The smuggling has aggravated food shortages in Venezuela, an issue that helped spark two months of violent anti-government protests that have left more than 40 people dead. Meanwhile, legitimate supermarket owners on the Colombian side of the frontier complain they’re being undercut by smugglers.
“This is terrible for storeowners. It has led to a huge contraction of the local economy,” says Rodolfo Mora, who heads the Cucuta branch of Colombia’s National Merchants Federation.
So far this year, police have confiscated 38 tons of meat, 34 tons of cheese and 164 tons of fruit and vegetables.
Officials from both countries acknowledge that corrupt border guards facilitate the underground food trade in exchange for payoffs.
Col. Rodolfo Carrero, chief of Cucuta’s border police, says criminal gangs that traffic drugs are also deeply involved. He points out that on top of the huge profits, the risk is low because there is no threat of harsh prison sentences or extradition for smuggling groceries.
Carrero says that smugglers must be caught red-handed with at least $14,000 in contraband before they can be arrested.
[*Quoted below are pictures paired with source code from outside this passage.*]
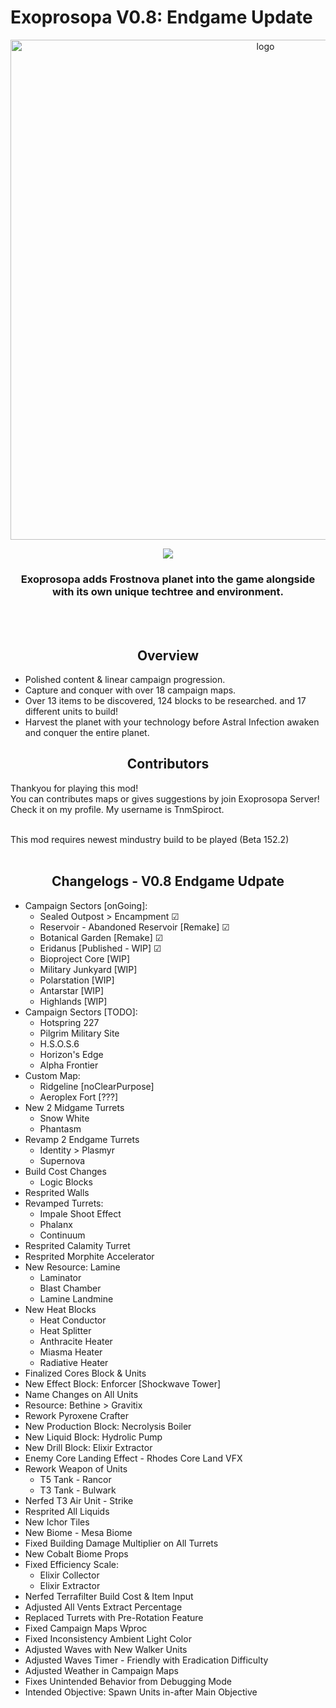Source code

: # Exoprosopa V0.8: Endgame Update
<div align = center>
<p align="center"><img src="sprites-override/ui/logo.png" alt="logo" width="800"></p>
<p align="center">
  <a href="https://discord.gg/E3N63nvCSc"><img src="https://img.shields.io/badge/Discord_Community-Join-2ea44f?logo=discord&color=5865F2&style=for-the-badge"></a>
</p>

  ### Exoprosopa adds Frostnova planet into the game alongside with its own unique techtree and environment.<br>
<br>
<br>

## Overview
</div>

- Polished content & linear campaign progression.<br>
- Capture and conquer with over 18 campaign maps.<br>
- Over 13 items to be discovered, 124 blocks to be researched. and 17 different units to build!<br>
- Harvest the planet with your technology before Astral Infection awaken and conquer the entire planet.

<div align = center>

## Contributors
</div>
Thankyou for playing this mod!<br>
You can contributes maps or gives suggestions by join Exoprosopa Server!<br>
Check it on my profile. My username is TnmSpiroct.<br><br>

This mod requires newest mindustry build to be played (Beta 152.2)
<br>
<br>

<div align = center>

## Changelogs - V0.8 Endgame Udpate
</div>

- Campaign Sectors [onGoing]:
  - Sealed Outpost > Encampment ☑
  - Reservoir - Abandoned Reservoir [Remake] ☑
  - Botanical Garden [Remake] ☑
  - Eridanus [Published - WIP] ☑
  - Bioproject Core [WIP]
  - Military Junkyard [WIP]
  - Polarstation [WIP]
  - Antarstar [WIP]
  - Highlands [WIP]
- Campaign Sectors [TODO]:
  - Hotspring 227
  - Pilgrim Military Site
  - H.S.O.S.6
  - Horizon's Edge
  - Alpha Frontier
- Custom Map: 
  - Ridgeline [noClearPurpose]
  - Aeroplex Fort [???]
- New 2 Midgame Turrets
  - Snow White
  - Phantasm
- Revamp 2 Endgame Turrets
  - Identity > Plasmyr
  - Supernova
- Build Cost Changes
  - Logic Blocks
- Resprited Walls
- Revamped Turrets:
  - Impale Shoot Effect
  - Phalanx
  - Continuum
- Resprited Calamity Turret
- Resprited Morphite Accelerator
- New Resource: Lamine
  - Laminator
  - Blast Chamber
  - Lamine Landmine
- New Heat Blocks
  - Heat Conductor
  - Heat Splitter
  - Anthracite Heater
  - Miasma Heater
  - Radiative Heater
- Finalized Cores Block & Units
- New Effect Block: Enforcer [Shockwave Tower]
- Name Changes on All Units
- Resource: Bethine > Gravitix
- Rework Pyroxene Crafter
- New Production Block: Necrolysis Boiler
- New Liquid Block: Hydrolic Pump
- New Drill Block: Elixir Extractor
- Enemy Core Landing Effect - Rhodes Core Land VFX
- Rework Weapon of Units
  - T5 Tank - Rancor
  - T3 Tank - Bulwark
- Nerfed T3 Air Unit - Strike
- Resprited All Liquids
- New Ichor Tiles
- New Biome - Mesa Biome
- Fixed Building Damage Multiplier on All Turrets
- New Cobalt Biome Props
- Fixed Efficiency Scale:
  - Elixir Collector
  - Elixir Extractor
- Nerfed Terrafilter Build Cost & Item Input
- Adjusted All Vents Extract Percentage
- Replaced Turrets with Pre-Rotation Feature
- Fixed Campaign Maps Wproc
- Fixed Inconsistency Ambient Light Color
- Adjusted Waves with New Walker Units
- Adjusted Waves Timer - Friendly with Eradication Difficulty
- Adjusted Weather in Campaign Maps
- Fixes Unintended Behavior from Debugging Mode
- Intended Objective: Spawn Units in-after Main Objective
<br>

<br>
Smugglers use everything from tractor-trailers to motorcycles that cross back and forth 20 times a day to move their goods. It all adds up. So far this year, police have confiscated 38 tons of meat, 34 tons of cheese and 164 tons of fruit and vegetables. The border chief says the food gets a sanitary inspection and, if deemed safe to eat, is donated to charities and government institutions.
Carrero admits that far more Venezuelan food makes it across the border undetected. But he says a more forceful response by authorities could backfire. So many residents along the border make a living off smuggling that a sustained crackdown would throw thousands out of work. During past law enforcement operations, protesting “contrabandistas” have burned down customs posts and attacked police officers.
In Venezuela, meanwhile, the smuggling is part of an intense debate over what lies behind the country’s food shortages.
Government officials blame the shortages on unscrupulous businesspeople who they claim are hoarding and smuggling goods.
“A lot of this is part of an economic war designed to throw the country into chaos,” President Nicolas Maduro said in a September speech. “The parasitic bourgeoisie of Venezuela thinks that if they can bring chaos to the country, then political power in Venezuela will be served to them on a platter.”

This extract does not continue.